The IC’s Report of the Origins of the Pandemic and the PRC’s Hysterical Propaganda Onslaught
We begin with the arrival at the White House today of the report from the U.S. Intelligence Community ordered by President Biden 90 days ago to look into the origins of the Covid-19 pandemic. Although the report apparently is not definitive on whether there was a zoonotic leap from animals to humans or a lab accident at the Wuhan Institute of Virology, nevertheless there is an onslaught underway from the Chinese government’s propaganda machine blaming the U.S. for starting the pandemic as a bioweapon developed at Fort Detrick, Maryland. Joining us is Thomas Wright, the Director of the Center on the United States and Europe and a Senior Fellow at the Project on International Order and Strategy at the Brookings Institution as well as a contributing writer to The Atlantic. His latest book just out, co-authored with Colin Kahl, is Aftershocks: Pandemic Politics and the End of the Old International Order and we discuss his article at Foreign Affairs, “The Center Cannot Hold. Will a Divided World Survive Common Threats?”
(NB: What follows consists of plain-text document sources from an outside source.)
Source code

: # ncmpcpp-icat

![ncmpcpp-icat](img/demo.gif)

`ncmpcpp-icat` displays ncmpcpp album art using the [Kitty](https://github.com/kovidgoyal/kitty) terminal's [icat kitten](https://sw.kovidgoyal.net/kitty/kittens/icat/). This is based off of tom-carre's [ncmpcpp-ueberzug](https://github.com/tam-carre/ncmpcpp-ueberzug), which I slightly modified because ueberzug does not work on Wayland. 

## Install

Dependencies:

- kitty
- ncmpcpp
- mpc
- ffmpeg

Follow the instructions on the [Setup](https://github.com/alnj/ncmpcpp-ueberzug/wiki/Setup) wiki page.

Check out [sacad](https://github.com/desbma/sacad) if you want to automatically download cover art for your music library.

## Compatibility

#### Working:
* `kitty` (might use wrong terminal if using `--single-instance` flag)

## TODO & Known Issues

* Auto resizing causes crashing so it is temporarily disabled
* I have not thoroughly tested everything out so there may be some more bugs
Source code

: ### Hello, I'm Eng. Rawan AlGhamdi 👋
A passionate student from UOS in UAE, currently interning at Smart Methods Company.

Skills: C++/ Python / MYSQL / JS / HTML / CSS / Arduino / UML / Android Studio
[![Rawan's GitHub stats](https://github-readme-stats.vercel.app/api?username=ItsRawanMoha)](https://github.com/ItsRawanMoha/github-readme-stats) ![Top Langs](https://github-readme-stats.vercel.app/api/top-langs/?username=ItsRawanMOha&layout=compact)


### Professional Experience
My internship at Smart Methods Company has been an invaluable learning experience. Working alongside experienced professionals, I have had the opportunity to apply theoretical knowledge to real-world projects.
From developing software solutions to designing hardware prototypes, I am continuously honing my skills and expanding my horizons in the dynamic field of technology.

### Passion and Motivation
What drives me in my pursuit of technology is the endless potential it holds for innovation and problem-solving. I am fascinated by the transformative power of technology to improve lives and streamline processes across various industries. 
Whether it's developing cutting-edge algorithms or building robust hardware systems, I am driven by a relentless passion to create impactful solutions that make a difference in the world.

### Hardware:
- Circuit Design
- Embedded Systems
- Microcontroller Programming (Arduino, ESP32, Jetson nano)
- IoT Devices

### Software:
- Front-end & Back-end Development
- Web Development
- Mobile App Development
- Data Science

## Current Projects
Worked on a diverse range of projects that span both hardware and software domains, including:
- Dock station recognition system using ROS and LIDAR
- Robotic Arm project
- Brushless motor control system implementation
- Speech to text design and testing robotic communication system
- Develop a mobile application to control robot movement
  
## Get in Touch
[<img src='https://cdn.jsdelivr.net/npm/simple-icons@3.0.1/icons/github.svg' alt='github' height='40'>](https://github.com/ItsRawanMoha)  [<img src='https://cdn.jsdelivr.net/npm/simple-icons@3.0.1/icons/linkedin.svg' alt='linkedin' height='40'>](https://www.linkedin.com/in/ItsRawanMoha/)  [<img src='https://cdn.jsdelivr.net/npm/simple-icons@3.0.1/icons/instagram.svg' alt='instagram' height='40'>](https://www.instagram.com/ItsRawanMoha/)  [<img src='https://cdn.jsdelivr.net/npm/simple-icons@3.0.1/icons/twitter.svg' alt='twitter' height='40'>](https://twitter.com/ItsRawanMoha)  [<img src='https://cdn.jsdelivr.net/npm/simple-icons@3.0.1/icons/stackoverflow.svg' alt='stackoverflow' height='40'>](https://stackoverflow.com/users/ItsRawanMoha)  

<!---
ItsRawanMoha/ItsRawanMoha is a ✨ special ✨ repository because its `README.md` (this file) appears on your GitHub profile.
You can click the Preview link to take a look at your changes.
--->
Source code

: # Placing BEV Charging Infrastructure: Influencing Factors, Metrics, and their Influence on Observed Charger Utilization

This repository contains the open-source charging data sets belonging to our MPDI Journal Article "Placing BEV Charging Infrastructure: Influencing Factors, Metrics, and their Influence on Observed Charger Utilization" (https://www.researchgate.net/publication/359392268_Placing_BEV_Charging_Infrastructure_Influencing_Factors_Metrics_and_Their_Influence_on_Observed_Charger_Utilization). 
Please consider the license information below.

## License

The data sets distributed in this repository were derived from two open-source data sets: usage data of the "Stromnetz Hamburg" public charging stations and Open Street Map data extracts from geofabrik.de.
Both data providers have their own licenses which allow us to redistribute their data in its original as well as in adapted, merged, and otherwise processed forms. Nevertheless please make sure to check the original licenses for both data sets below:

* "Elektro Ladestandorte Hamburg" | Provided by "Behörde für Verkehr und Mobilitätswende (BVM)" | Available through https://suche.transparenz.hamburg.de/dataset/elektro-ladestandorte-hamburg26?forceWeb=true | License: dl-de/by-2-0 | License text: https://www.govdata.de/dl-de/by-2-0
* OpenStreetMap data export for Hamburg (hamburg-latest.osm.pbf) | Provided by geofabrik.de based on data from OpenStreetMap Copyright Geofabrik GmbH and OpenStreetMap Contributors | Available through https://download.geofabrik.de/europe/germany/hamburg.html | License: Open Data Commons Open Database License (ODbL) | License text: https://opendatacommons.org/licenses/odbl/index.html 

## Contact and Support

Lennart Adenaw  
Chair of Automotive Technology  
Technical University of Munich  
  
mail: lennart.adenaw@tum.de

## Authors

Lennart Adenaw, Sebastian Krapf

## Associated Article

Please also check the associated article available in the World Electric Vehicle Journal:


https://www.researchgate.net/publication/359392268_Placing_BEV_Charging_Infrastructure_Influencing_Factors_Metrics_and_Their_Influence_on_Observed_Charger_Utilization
Unprecedented Judicial Activism From the Supreme Court’s Meddling in Foreign Policy
Then we look into the Supreme Court’s order on Trump’s “Remain in Mexico” policy which defies decades of precedent in a display of aggressive judicial activism from the rightwing conservative supermajority who are meddling in foreign policy without any coherence or guidance.Paul Campos, a professor at the University of Colorado Law School and author of Against the Law and Jurismania: The Madness of American Law, joins us to discuss how the court sided with a Trump-appointed Federalist judge in Texas in a way that forces the Biden administration to open negotiations with Mexico which has the advantage of knowing the U.S. is negotiating under the treat of a contempt order.
House Democratic Moderates Take a Stand That Looks More Like Grandstanding
Then finally we get an assessment of the wrangling among Democrats over the passage of the blueprints for the $3.5 trillion infrastructure bill and the John Lewis Voting Rights bill in which 10 moderate Democrats made a stand which ended up looking like grandstanding since all 10 eventually voted for the bills. Paul Light, Professor of Public Service at New York University and author of The Government-Industrial Complex: Tracking the True Size of Government, joins us to discuss the difficult path ahead for the budget and voting rights bills.